--- Your assignment ---
Which lines in the records below hold the word "from"? Copy each of them.

------ Supplied material

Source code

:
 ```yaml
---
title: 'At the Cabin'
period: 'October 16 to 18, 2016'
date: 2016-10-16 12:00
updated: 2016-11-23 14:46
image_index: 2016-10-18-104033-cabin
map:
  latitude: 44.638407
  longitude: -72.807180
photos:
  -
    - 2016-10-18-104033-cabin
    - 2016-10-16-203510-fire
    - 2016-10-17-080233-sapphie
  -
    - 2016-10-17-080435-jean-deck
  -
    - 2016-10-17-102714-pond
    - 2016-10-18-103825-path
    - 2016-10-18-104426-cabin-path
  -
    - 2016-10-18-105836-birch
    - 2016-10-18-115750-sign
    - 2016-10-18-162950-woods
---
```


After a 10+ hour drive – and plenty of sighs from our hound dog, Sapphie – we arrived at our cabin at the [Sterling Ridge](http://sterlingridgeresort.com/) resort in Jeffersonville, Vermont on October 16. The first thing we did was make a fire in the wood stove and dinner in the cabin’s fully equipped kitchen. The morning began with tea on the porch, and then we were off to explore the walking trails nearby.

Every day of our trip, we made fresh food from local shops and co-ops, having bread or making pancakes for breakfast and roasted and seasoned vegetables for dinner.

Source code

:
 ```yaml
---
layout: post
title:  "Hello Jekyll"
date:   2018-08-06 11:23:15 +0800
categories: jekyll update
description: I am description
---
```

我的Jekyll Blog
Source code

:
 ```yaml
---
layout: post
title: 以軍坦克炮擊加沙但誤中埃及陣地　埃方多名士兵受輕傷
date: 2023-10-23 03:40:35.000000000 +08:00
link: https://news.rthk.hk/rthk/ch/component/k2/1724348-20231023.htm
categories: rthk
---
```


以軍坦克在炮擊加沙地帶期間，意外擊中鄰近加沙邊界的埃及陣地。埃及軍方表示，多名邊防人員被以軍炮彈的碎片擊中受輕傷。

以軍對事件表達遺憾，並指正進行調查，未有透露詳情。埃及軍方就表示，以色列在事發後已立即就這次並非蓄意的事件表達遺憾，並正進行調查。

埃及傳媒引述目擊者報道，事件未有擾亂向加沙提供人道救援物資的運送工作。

------------

--- Written solution ---
After a 10+ hour drive – and plenty of sighs from our hound dog, Sapphie – we arrived at our cabin at the [Sterling Ridge](http://sterlingridgeresort.com/) resort in Jeffersonville, Vermont on October 16. The first thing we did was make a fire in the wood stove and dinner in the cabin’s fully equipped kitchen. The morning began with tea on the porch, and then we were off to explore the walking trails nearby.
Every day of our trip, we made fresh food from local shops and co-ops, having bread or making pancakes for breakfast and roasted and seasoned vegetables for dinner.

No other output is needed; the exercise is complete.